Marseille Entertainment and Activities

The Old Port is the heart of the city. Ships have docked here for more than two millennia. Today, bars, brasseries and cafés line the port’s southern quay. Le Panier is Marseille’s oldest district and a great place for wandering cobblestone steps and discovering hidden squares and narrow alleys draped with laundry. Meaning “basket” in French, Le Panier is the former site of the marketplace in ancient times. While it is navigable on foot, the Petit Train provides a fun option for getting around. For a picnic and beautiful views, head to the Pharo Gardens, one of the city’s cherished green spaces.

Just outside of Marseille is Calanques National Park, home to a series of miniature fjords. From the town of Cassis, a short hike will reward you with vistas of deep blue waters and steep limestone cliffs. A tram is available to help you cover greater distances. Wear appropriate footwear, as the polished rocks can be quite slippery.

Marseille Restaurants and Shopping

With its location on the Mediterranean, it’s not surprising that seafood plays a major role in Marseille’s cuisine. The city’s signature dish is bouillabaisse, a stew made from freshly caught fish. But it’s not just the dish itself that’s the draw. The ceremonial serving includes broth first, then fish, then croutons and a spicy saffron garnish.
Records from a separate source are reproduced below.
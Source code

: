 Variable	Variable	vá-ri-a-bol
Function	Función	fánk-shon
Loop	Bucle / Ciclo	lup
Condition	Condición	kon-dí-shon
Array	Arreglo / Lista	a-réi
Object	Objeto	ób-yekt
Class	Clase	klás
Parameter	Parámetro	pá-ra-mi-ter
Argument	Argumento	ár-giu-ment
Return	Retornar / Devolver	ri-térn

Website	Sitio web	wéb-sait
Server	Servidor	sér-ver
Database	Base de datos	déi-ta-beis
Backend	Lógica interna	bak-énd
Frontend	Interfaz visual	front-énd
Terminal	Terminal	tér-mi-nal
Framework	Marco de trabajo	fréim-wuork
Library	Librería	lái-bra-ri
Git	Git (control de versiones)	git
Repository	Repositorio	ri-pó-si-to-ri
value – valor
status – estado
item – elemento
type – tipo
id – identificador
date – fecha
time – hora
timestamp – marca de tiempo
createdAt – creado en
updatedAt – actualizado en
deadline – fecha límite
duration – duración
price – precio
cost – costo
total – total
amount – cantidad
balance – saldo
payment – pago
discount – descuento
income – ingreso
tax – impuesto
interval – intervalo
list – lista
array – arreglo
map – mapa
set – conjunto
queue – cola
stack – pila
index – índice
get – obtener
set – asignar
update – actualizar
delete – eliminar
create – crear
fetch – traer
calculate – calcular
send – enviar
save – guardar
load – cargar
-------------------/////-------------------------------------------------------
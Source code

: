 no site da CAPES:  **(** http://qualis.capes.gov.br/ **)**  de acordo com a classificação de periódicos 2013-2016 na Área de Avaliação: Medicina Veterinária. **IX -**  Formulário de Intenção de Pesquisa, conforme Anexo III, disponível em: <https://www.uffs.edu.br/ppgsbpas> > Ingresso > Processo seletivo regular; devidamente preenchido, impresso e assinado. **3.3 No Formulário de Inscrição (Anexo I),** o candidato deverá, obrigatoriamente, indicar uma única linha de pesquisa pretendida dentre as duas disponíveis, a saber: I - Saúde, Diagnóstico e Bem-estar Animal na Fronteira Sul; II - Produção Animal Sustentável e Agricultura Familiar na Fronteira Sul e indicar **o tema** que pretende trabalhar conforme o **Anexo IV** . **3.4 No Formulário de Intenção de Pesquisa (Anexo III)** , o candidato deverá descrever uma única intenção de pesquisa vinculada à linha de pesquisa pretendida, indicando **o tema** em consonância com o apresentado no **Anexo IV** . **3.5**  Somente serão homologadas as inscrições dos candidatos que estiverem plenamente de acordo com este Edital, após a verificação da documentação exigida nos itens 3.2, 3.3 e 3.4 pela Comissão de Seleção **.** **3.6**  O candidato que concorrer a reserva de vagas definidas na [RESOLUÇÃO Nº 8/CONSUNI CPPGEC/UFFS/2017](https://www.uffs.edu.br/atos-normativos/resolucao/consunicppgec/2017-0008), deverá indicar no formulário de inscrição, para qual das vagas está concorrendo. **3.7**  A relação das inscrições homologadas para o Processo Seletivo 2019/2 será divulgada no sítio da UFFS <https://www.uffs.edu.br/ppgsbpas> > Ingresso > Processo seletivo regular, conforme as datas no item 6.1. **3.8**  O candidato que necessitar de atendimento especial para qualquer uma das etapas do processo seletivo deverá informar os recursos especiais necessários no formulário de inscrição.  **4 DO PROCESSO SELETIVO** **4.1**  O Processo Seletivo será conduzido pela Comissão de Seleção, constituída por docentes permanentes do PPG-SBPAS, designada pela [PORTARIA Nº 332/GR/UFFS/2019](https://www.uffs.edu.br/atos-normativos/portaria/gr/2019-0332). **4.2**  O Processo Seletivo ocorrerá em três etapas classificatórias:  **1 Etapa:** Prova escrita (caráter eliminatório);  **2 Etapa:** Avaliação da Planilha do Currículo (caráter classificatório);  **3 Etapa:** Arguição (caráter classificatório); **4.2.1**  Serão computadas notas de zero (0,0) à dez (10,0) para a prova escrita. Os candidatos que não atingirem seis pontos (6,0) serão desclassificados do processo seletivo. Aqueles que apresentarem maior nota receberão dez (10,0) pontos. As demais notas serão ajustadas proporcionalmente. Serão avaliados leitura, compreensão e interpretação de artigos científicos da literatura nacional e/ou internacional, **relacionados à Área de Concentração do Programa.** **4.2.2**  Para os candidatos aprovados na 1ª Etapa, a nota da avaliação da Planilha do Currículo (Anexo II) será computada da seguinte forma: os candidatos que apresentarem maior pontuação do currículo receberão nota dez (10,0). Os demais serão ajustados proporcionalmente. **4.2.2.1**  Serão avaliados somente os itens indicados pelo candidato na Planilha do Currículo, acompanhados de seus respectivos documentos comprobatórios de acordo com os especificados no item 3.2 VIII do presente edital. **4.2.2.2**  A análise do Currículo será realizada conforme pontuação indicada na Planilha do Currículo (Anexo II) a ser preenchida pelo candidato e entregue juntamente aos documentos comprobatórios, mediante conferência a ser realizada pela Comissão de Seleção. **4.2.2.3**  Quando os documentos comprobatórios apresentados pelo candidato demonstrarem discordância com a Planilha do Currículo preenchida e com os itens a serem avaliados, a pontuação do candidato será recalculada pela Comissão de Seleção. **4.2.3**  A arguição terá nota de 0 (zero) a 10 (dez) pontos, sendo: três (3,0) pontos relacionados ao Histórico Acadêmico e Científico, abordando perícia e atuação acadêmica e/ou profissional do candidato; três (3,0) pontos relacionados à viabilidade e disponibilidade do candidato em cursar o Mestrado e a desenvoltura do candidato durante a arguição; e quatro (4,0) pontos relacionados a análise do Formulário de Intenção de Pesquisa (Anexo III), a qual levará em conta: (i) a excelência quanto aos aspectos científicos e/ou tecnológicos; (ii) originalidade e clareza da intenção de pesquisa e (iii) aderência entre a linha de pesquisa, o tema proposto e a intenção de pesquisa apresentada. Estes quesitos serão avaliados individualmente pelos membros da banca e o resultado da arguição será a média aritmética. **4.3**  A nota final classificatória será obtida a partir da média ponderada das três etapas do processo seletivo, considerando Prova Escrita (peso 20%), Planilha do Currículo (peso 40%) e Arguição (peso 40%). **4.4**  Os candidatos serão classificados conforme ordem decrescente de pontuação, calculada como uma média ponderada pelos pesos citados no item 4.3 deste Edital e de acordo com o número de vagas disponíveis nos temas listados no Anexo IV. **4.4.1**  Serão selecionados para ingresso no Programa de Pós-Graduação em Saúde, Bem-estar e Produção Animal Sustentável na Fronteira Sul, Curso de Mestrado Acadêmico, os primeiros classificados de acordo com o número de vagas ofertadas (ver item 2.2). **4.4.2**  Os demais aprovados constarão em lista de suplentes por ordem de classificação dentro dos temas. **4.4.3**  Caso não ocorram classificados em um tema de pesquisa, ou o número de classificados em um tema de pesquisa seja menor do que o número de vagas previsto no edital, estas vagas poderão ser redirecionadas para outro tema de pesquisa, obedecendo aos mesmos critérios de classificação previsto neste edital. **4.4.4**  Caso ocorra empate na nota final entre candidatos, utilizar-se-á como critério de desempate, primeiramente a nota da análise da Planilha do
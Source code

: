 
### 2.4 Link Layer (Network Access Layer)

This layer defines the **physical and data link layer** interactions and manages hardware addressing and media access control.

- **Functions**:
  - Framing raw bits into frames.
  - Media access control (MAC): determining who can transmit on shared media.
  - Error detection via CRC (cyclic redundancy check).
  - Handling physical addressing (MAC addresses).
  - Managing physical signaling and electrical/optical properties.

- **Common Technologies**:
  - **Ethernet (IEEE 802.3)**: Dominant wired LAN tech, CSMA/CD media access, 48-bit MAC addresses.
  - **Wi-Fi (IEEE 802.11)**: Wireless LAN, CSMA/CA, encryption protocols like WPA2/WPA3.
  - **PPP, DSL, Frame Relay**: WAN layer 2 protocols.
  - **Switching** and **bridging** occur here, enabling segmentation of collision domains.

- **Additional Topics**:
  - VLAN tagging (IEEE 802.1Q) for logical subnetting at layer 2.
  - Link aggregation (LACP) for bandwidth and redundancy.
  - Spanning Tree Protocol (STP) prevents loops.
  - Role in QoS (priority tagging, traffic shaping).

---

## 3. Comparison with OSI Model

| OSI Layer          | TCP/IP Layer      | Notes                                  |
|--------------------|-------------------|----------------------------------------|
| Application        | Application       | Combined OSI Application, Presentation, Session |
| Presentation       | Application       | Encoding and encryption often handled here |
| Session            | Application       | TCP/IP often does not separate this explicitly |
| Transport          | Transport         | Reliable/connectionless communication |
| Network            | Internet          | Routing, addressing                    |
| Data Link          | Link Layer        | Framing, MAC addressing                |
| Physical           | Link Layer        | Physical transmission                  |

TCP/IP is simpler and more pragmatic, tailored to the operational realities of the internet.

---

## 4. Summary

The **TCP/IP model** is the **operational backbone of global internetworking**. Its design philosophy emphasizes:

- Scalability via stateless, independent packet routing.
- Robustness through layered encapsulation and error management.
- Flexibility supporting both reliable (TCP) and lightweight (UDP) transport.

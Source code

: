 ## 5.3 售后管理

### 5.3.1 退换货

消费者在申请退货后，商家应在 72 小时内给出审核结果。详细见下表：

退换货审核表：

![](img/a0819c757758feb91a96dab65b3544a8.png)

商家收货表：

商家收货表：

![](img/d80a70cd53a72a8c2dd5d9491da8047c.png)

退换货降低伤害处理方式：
For an excellent bouillabaisse, visit Chez Fonfon, which offers other great seafood dishes as well.

L’Arome is a small, understated bistro serving French classics in a relaxed setting. But don’t let its simplicity fool you: reservations are a must. For fine dining elegance with stunning sea views, dine at Le Petit Nice in the hotel of the same name.

For a diversion from traditional French fare, opt for Le Café des Epices, which fuses exotic spices and Caribbean flavors to create Mediterranean cuisine with a twist. Enjoy the night air while dining on its outdoor terrace.

Anise-flavored pastis is Provence’s favorite apertif. You may sample some before buying at La Maison du Pastis. Soap is another specialty of the city and La Grande Savonnerie is a small maker that specializes in genuine Marseille soap, made with olive oil and shaped into cubes. To get all of your shopping done in one place, visit Centre Bourse, a massive shopping center near the Old Port.